Poulains, Il Jump du Sornin et Illusion du Sornin ont partagé la même mère après la mort de celle du premier.

© Collection privée

À cinq ans, Il Jump du Sornin a déjà un parcours de vie atypique. Le 23 avril 2018, le bai voit le jour chez le cavalier professionnel Bruno Montginoux, à Dizimieu, un village de huit cent âmes situé en Isère. Alors qu’il n’a que neuf jours, sa mère, Eden du Sornin, une fille de Riverland, est prise d’une crise de coliques, qui lui est tristement fatale deux jours plus tard. Une situation redoutée par beaucoup de naisseurs, craignant de ne pouvoir retrouver une mère de substitution. “Nous avons donné le biberon à Il Jump et avons essayé de faire le protocole d’adoption pour que sa grand-mère se mette en lactation. Malheureusement, cela n’a pas fonctionné”, explique le membre de la famille Montginoux, cavalier depuis une quarantaine d’années. 

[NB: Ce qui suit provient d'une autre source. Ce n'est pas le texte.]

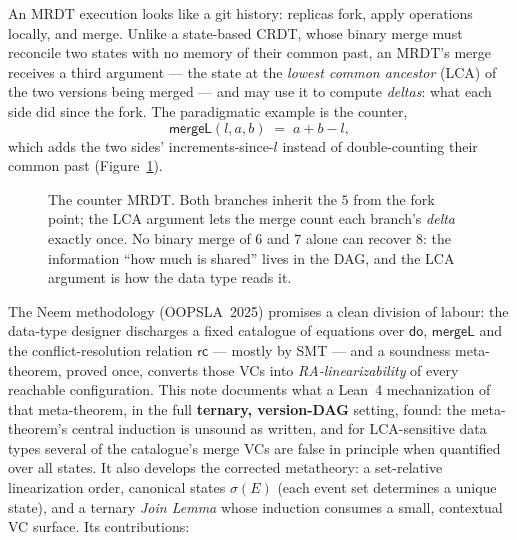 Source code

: \documentclass[11pt]{article}
\newcommand{\mergeL}{\mathsf{mergeL}}
\begin{document}
An MRDT execution looks like a git history: replicas fork, apply
operations locally, and merge. Unlike a state-based CRDT, whose binary
merge must reconcile two states with no memory of their common past, an
MRDT's merge receives a third argument --- the state at the \emph{lowest
common ancestor} (LCA) of the two versions being merged --- and may use it
to compute \emph{deltas}: what each side did since the fork. The
paradigmatic example is the counter,
\[
  \mergeL(l,a,b) \;=\; a + b - l,
\]
which adds the two sides' increments-since-$l$ instead of double-counting
their common past (Figure~\ref{fig:counter}).

\begin{figure}[t]
\centering
{}
\caption{The counter MRDT. Both branches inherit the $5$ from the fork
point; the LCA argument lets the merge count each branch's \emph{delta}
exactly once. No binary merge of $6$ and $7$ alone can recover $8$: the
information ``how much is shared'' lives in the DAG, and the LCA argument
is how the data type reads it.}
\label{fig:counter}
\end{figure}

The Neem methodology (OOPSLA~2025) promises a clean division of labour:
the data-type designer discharges a fixed catalogue of equations over
$\mathsf{do}$, $\mergeL$ and the conflict-resolution relation
$\mathsf{rc}$ --- mostly by SMT --- and a soundness meta-theorem, proved
once, converts those VCs into \emph{RA-linearizability} of every reachable
configuration. This note documents what a Lean~4 mechanization of that
meta-theorem, in the full \textbf{ternary, version-DAG} setting, found:
the meta-theorem's central induction is unsound as written, and for
LCA-sensitive data types several of the catalogue's merge VCs are false
in principle when quantified over all states. It also develops the
corrected metatheory: a set-relative linearization order, canonical
states $\sigma(E)$ (each event set determines a unique state), and a
ternary \emph{Join Lemma} whose induction
consumes a small, contextual VC surface. Its contributions:
\end{document}
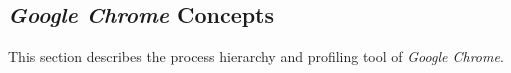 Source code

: \subsection{\emph{Google Chrome} Concepts}
This section describes the process hierarchy and profiling tool of \emph{Google Chrome}.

Entre temps, il s’est rapproché d’une autre jument, déjà suitée de notre pouliche Illusion. Au départ, elle ne le laissait pas téter mais il a été malin en s’approchant par derrière”, se remémore Bruno Montginoux. Deux poulains pour une seule mère, voilà qui n’est pas commun, mais le trio s’y accoutume, ce qui permet au jeune Selle Français de survivre. Le cavalier isérois continue tout de même à compléter son alimentation par quelques biberons afin de préserver sa mère adoptive.

Dès son plus jeune âge, le hongre se montre attachant. “Je ne voulais toutefois pas qu’il soit trop proche de l’homme. C’est souvent le problème des poulains élevés au biberon”, analyse son éleveur. Après une naissance marquée par des turbulences, Il Jump grandit normalement, est présenté en concours d’élevage aux côtés de sa mère d’adoption et de sa sœur de lait, et démontre de bonnes aptitudes pour le saut d’obstacles. 



Avec Alexandre, une histoire complice

Alors qu’Il Jump arrive à l’âge du débourrage, Bruno Montginoux compte dans son équipe un jeune stagiaire, Alexandre Plaettner, qui forme les chevaux nés à Dizimieu et participe aux tâches d’entretien des écuries. Le maître de stage et l’élève s’attèlent alors à l’éducation du produit maison. “C’était un cheval des écuries comme un autre”, se remémore le jeune homme de dix-sept ans. “La première séance s’est super bien passée. Bruno (qui pratique le débourrage éthologique, ndlr) a réussi à monter sur son dos en trois quart d’heure. Puis, nous avons commencé à le monter. Il fallait se méfier car il était jeune. Il a une corpulence un peu lourde mais Il Jump a beaucoup de sang. Il est très gentil et sensible”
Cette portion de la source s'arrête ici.